In the summertime of 2019, a crew chief tasked with overseeing farm laborers despatched them to reap corn in a discipline the place they weren’t licensed to work — and the place there wasn’t ample safety from the sweltering solar. One among them died of signs of heatstroke.
5 months later, a crew chief for an additional Georgia farm kidnapped and brutally assaulted certainly one of his staff who had escaped.
Two years after that, a 3rd crew chief confined staff to housing surrounded by an electrical fence so that they couldn’t attempt to flee.
These and different lately documented abuses have been carried out by third-party middlemen, or farm labor contractors, who have been employed by farm homeowners to recruit and supervise international staff. These contractors had discovered methods to wield energy with close to impunity over lots of of staff at a time. Federal prosecutors spent years revealing the scope of the issue in Georgia, in an enormous labor-trafficking case that launched in 2016 and is now nearing its conclusion.
The proof in that case led prosecutors to liken the abuse to a type of modern-day slavery.
However regardless of prosecutors’ efforts to crack down on the exploitation of staff by labor contractors, there was little to no motion on the state or federal stage to make the adjustments that may cease it. There are legal guidelines and laws that might curb exploitation, however reviews from farmworker advocates and labor specialists have proven that enforcement has lengthy been lax. Quite a lot of elected officers have pushed for years for the federal government to do extra to make sure staff obtain these protections. Some advocates now say the one answer is for the federal government to require that farm homeowners lower out the intermediary and assume final duty for his or her staff.
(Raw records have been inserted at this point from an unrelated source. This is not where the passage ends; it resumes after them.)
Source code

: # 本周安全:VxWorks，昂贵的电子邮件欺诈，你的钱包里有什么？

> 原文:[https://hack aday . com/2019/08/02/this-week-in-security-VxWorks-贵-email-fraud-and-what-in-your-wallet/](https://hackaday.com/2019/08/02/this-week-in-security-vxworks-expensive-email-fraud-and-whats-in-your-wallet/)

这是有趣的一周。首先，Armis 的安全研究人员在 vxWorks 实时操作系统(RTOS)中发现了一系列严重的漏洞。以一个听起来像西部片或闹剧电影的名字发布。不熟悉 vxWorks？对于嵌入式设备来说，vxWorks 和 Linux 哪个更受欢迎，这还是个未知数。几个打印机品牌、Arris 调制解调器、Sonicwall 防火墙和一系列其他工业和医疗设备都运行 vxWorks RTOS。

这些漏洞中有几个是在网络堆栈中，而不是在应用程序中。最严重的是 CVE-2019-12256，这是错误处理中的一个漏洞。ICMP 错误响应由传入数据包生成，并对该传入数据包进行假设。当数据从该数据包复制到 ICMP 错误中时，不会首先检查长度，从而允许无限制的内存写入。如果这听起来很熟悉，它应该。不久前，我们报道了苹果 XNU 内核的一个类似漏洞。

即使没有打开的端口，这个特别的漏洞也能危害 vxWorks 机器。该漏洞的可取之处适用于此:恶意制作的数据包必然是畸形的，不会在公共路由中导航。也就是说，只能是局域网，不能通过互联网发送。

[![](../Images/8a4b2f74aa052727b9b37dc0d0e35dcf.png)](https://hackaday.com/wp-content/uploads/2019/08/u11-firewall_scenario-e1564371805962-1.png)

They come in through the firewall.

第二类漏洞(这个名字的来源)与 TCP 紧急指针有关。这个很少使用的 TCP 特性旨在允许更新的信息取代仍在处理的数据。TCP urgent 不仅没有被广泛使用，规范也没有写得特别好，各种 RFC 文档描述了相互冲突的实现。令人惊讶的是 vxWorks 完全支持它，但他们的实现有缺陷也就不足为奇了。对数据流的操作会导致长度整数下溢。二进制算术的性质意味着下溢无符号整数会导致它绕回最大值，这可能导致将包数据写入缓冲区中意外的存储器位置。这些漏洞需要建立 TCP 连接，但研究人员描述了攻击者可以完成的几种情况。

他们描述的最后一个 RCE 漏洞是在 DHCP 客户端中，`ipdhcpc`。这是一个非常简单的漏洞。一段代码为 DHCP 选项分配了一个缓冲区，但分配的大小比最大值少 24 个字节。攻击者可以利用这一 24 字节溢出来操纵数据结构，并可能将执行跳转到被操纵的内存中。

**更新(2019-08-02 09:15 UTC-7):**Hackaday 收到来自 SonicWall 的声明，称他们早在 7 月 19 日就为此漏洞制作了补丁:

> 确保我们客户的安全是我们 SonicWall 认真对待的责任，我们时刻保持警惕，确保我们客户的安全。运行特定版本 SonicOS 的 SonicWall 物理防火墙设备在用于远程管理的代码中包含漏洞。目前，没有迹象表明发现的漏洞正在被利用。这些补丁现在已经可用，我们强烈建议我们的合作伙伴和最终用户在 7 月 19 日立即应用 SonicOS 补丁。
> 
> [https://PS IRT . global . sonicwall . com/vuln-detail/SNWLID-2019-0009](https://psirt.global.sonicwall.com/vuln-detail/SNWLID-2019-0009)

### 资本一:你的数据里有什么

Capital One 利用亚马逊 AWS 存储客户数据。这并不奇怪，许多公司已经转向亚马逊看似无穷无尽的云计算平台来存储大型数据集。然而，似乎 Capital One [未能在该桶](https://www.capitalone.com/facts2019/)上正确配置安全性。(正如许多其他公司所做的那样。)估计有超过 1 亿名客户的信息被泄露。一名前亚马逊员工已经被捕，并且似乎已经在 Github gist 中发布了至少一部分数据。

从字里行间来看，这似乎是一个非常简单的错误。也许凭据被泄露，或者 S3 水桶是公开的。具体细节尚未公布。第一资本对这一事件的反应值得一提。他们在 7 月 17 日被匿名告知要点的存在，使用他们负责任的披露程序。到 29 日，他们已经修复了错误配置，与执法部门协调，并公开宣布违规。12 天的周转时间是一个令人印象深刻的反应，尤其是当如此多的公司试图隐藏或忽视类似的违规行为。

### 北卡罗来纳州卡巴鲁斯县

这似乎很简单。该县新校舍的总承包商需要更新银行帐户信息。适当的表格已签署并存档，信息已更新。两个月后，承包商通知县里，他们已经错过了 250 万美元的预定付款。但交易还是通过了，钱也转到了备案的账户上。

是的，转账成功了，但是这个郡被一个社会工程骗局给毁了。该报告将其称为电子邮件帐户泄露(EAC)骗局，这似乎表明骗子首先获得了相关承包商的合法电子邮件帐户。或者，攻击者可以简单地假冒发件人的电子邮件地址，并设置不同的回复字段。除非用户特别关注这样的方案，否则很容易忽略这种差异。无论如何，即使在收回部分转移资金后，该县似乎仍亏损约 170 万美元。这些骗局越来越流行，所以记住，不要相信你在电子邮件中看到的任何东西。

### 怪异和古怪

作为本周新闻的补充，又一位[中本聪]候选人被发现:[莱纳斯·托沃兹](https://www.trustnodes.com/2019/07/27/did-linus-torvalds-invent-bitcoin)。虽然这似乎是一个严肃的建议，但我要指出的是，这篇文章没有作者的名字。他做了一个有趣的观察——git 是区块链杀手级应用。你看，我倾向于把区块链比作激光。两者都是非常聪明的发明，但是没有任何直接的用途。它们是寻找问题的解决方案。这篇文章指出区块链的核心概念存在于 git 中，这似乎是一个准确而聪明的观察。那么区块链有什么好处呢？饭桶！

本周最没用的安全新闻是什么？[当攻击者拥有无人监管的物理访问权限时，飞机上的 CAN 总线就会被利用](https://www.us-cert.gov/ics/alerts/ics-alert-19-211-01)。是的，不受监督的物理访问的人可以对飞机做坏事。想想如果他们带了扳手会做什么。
Specialists instructed ProPublica there aren’t sufficient state and federal inspectors to adequately vet whether or not the contractors are following the principles. Neither is there broad political help to take a position extra assets to guard international staff, who themselves have little incentive for reporting abuse given the worry of retribution.
“Whatever the administration — even ones which are sympathetic to labor — regulators are handicapped,” stated Cesar Escalante, a College of Georgia professor of agricultural and utilized economics. “They know what’s occurring, however they’re incapable of implementing the laws.”
As American farmers proceed to depend on the decades-old H-2A visa program to fill the seasonal farmworker jobs, they’ve grown extra reliant on contractors to seek out and oversee these staff. Contractors usually are fluent within the languages spoken by staff, accustomed to the Mexican cities the place they’re plentiful and well-versed within the means of securing their short-term work visas. Many farmers additionally find yourself hiring contractors to handle the laborers’ work, pay and housing.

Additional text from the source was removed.